The genetic basis of the evolution of the human body

Wednesday, April 23rd, 2014 2:55:21 by
epigenetic modifications

Significant genetic differences are not only in the DNA sequence (gcttaatgc…), but also in other things that stick above it (epigenetic modifications over the genes). Scientists at the Hebrew University, the Max Planck Institute in Leipzig and the Universities of Oviedo and Cantabria have rebuilt first epigenetic maps Neanderthals and Denisovans, and compared with modern humans. There are 2,000 different genomic regions, including those that house the Hox genes that organize the body of all animals, which explains the morphological differences between the three groups of humans.

The researchers analyzed the genomes of high quality data from fossil bones of two women to call females is somewhat shocking – that lived about 50,000 years ago: A Neanderthal and denisovana. The latter species has been defined in recent years from its fossil DNA, and little is known of their morphology or their geographic extent. The great innovation of this study is that scientists have found a way to infer patterns of gene activation of these two species.

A major epigenetic modifications is the addition of a methyl group (-CH3, one carbon atom and three hydrogen bonds) to one of the letters of the DNA (the c, or cytosine). This methylation activity evolutionarily born as a system to inactivate transposons, ancient virus genomes that have lost their infectivity but retain the move from one place to another by the genome.

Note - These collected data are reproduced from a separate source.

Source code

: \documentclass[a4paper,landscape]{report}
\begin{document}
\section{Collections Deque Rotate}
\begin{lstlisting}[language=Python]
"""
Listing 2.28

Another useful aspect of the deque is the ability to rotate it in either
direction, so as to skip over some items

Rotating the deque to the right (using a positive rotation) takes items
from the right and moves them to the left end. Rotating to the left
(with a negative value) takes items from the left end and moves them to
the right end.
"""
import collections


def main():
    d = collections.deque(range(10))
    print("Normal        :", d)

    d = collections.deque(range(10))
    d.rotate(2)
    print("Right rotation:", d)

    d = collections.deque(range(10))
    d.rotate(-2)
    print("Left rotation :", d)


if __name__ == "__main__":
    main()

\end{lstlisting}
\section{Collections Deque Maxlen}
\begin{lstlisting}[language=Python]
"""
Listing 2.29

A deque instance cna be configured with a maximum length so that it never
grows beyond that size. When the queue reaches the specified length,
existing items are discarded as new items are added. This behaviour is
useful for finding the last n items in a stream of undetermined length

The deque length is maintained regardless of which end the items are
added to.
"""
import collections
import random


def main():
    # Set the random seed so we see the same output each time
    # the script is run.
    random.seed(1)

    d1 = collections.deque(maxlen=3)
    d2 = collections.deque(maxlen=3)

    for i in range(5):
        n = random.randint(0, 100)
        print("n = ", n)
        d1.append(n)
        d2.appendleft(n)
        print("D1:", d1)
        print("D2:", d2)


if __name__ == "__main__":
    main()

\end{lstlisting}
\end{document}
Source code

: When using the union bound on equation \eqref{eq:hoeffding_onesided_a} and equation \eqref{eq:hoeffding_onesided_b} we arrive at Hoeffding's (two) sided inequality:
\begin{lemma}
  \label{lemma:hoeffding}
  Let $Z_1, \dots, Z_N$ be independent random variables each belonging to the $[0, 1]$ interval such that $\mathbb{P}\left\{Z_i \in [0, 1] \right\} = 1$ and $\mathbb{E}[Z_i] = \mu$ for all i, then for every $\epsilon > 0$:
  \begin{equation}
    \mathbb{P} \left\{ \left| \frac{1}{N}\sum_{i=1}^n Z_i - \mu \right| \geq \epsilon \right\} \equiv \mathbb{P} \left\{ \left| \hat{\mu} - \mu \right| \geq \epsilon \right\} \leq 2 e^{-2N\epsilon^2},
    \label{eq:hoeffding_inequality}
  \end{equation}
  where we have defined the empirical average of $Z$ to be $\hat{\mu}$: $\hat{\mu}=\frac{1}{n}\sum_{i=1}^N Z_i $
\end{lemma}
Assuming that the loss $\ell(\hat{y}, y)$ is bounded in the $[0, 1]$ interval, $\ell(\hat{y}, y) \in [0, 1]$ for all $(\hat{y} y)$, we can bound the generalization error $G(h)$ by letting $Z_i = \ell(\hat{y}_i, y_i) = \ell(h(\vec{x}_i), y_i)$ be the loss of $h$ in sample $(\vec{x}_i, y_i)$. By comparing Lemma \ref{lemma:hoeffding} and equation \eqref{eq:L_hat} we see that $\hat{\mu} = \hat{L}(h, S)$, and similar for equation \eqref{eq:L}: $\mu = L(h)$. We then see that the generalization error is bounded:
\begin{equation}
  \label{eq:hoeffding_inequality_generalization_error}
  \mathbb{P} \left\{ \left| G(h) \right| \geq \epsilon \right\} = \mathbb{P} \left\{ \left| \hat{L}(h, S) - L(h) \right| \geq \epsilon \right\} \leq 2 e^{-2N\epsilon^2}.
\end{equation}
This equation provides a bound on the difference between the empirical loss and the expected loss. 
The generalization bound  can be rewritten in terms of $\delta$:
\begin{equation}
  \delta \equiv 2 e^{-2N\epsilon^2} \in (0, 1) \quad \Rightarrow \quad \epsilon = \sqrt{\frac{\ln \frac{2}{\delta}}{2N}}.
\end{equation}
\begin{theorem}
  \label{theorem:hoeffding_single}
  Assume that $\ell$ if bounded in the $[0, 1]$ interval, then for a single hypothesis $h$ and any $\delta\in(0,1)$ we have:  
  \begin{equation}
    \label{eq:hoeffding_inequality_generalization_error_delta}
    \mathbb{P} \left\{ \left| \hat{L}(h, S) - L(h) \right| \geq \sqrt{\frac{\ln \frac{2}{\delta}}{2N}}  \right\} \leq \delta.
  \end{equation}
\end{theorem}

Methylation today also serves to inactivate large stretches of human DNA, including an entire X chromosome in females (females have two, or XX, while males only have one or XY). Human development started with the most open d genes, and embryo development involves the progressive deactivation of a gene or other in each body.

Methylation patterns are 99% identical between modern humans and the two former species. Diamonds reside in the remaining 1%, and the jewels in the crown are the two Hox genes whose pattern of activity differs markedly between ancient and modern species. These rows are genes in the genome (the Hox1 to Hox13), and also define consecutive body areas. For example, head, neck, back, lumbar and others; or shoulder, arm, forearm, wrist, palm and fingers.

Methylation changes in these two Hox genes correspond to the morphological differences between ancient and modern humans, such as femur length, the size of the hands and fingers and the width of the elbows and knees.

Can we deduct one day all the characteristics of a species based only on their genome? All signs point to yes.